Dataset records section start
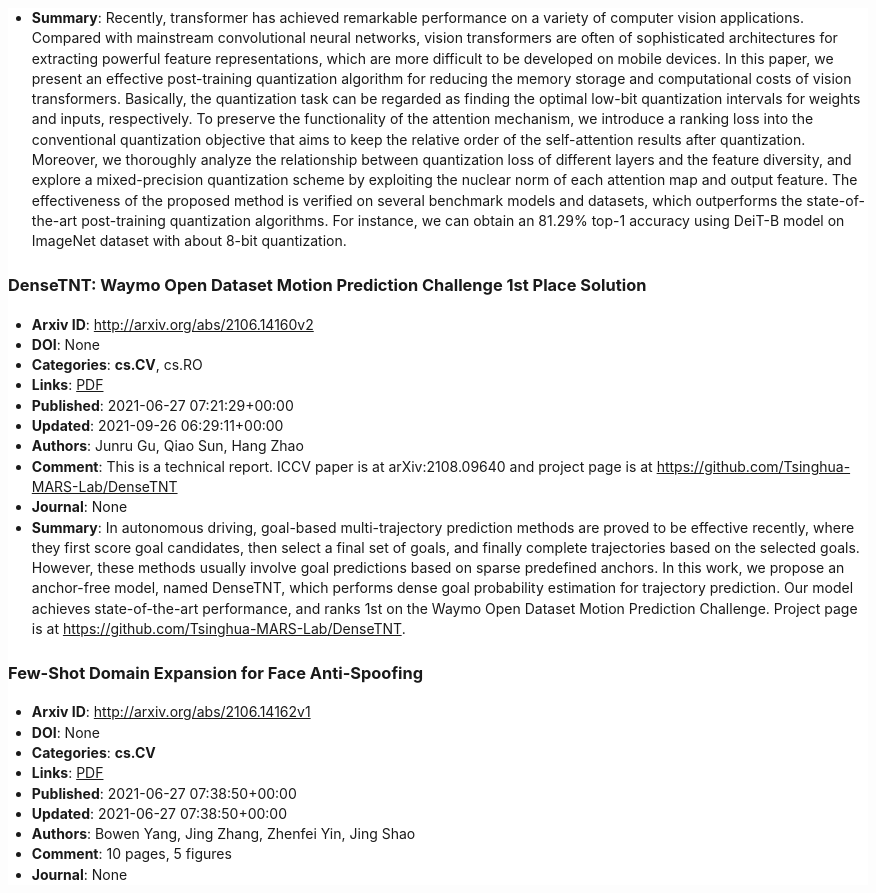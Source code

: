- **Summary**: Recently, transformer has achieved remarkable performance on a variety of computer vision applications. Compared with mainstream convolutional neural networks, vision transformers are often of sophisticated architectures for extracting powerful feature representations, which are more difficult to be developed on mobile devices. In this paper, we present an effective post-training quantization algorithm for reducing the memory storage and computational costs of vision transformers. Basically, the quantization task can be regarded as finding the optimal low-bit quantization intervals for weights and inputs, respectively. To preserve the functionality of the attention mechanism, we introduce a ranking loss into the conventional quantization objective that aims to keep the relative order of the self-attention results after quantization. Moreover, we thoroughly analyze the relationship between quantization loss of different layers and the feature diversity, and explore a mixed-precision quantization scheme by exploiting the nuclear norm of each attention map and output feature. The effectiveness of the proposed method is verified on several benchmark models and datasets, which outperforms the state-of-the-art post-training quantization algorithms. For instance, we can obtain an 81.29\% top-1 accuracy using DeiT-B model on ImageNet dataset with about 8-bit quantization.



### DenseTNT: Waymo Open Dataset Motion Prediction Challenge 1st Place Solution
- **Arxiv ID**: http://arxiv.org/abs/2106.14160v2
- **DOI**: None
- **Categories**: **cs.CV**, cs.RO
- **Links**: [PDF](http://arxiv.org/pdf/2106.14160v2)
- **Published**: 2021-06-27 07:21:29+00:00
- **Updated**: 2021-09-26 06:29:11+00:00
- **Authors**: Junru Gu, Qiao Sun, Hang Zhao
- **Comment**: This is a technical report. ICCV paper is at arXiv:2108.09640 and
  project page is at https://github.com/Tsinghua-MARS-Lab/DenseTNT
- **Journal**: None
- **Summary**: In autonomous driving, goal-based multi-trajectory prediction methods are proved to be effective recently, where they first score goal candidates, then select a final set of goals, and finally complete trajectories based on the selected goals. However, these methods usually involve goal predictions based on sparse predefined anchors. In this work, we propose an anchor-free model, named DenseTNT, which performs dense goal probability estimation for trajectory prediction. Our model achieves state-of-the-art performance, and ranks 1st on the Waymo Open Dataset Motion Prediction Challenge. Project page is at https://github.com/Tsinghua-MARS-Lab/DenseTNT.



### Few-Shot Domain Expansion for Face Anti-Spoofing
- **Arxiv ID**: http://arxiv.org/abs/2106.14162v1
- **DOI**: None
- **Categories**: **cs.CV**
- **Links**: [PDF](http://arxiv.org/pdf/2106.14162v1)
- **Published**: 2021-06-27 07:38:50+00:00
- **Updated**: 2021-06-27 07:38:50+00:00
- **Authors**: Bowen Yang, Jing Zhang, Zhenfei Yin, Jing Shao
- **Comment**: 10 pages, 5 figures
- **Journal**: None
Dataset records section end
Work task:
When printing the entries, leave out the images and keep everything else exact.

Exercise response:
Source code

:- **Summary**: Recently, transformer has achieved remarkable performance on a variety of computer vision applications. Compared with mainstream convolutional neural networks, vision transformers are often of sophisticated architectures for extracting powerful feature representations, which are more difficult to be developed on mobile devices. In this paper, we present an effective post-training quantization algorithm for reducing the memory storage and computational costs of vision transformers. Basically, the quantization task can be regarded as finding the optimal low-bit quantization intervals for weights and inputs, respectively. To preserve the functionality of the attention mechanism, we introduce a ranking loss into the conventional quantization objective that aims to keep the relative order of the self-attention results after quantization. Moreover, we thoroughly analyze the relationship between quantization loss of different layers and the feature diversity, and explore a mixed-precision quantization scheme by exploiting the nuclear norm of each attention map and output feature. The effectiveness of the proposed method is verified on several benchmark models and datasets, which outperforms the state-of-the-art post-training quantization algorithms. For instance, we can obtain an 81.29\% top-1 accuracy using DeiT-B model on ImageNet dataset with about 8-bit quantization.



### DenseTNT: Waymo Open Dataset Motion Prediction Challenge 1st Place Solution
- **Arxiv ID**: http://arxiv.org/abs/2106.14160v2
- **DOI**: None
- **Categories**: **cs.CV**, cs.RO
- **Links**: [PDF](http://arxiv.org/pdf/2106.14160v2)
- **Published**: 2021-06-27 07:21:29+00:00
- **Updated**: 2021-09-26 06:29:11+00:00
- **Authors**: Junru Gu, Qiao Sun, Hang Zhao
- **Comment**: This is a technical report. ICCV paper is at arXiv:2108.09640 and
  project page is at https://github.com/Tsinghua-MARS-Lab/DenseTNT
- **Journal**: None
- **Summary**: In autonomous driving, goal-based multi-trajectory prediction methods are proved to be effective recently, where they first score goal candidates, then select a final set of goals, and finally complete trajectories based on the selected goals. However, these methods usually involve goal predictions based on sparse predefined anchors. In this work, we propose an anchor-free model, named DenseTNT, which performs dense goal probability estimation for trajectory prediction. Our model achieves state-of-the-art performance, and ranks 1st on the Waymo Open Dataset Motion Prediction Challenge. Project page is at https://github.com/Tsinghua-MARS-Lab/DenseTNT.



### Few-Shot Domain Expansion for Face Anti-Spoofing
- **Arxiv ID**: http://arxiv.org/abs/2106.14162v1
- **DOI**: None
- **Categories**: **cs.CV**
- **Links**: [PDF](http://arxiv.org/pdf/2106.14162v1)
- **Published**: 2021-06-27 07:38:50+00:00
- **Updated**: 2021-06-27 07:38:50+00:00
- **Authors**: Bowen Yang, Jing Zhang, Zhenfei Yin, Jing Shao
- **Comment**: 10 pages, 5 figures
- **Journal**: None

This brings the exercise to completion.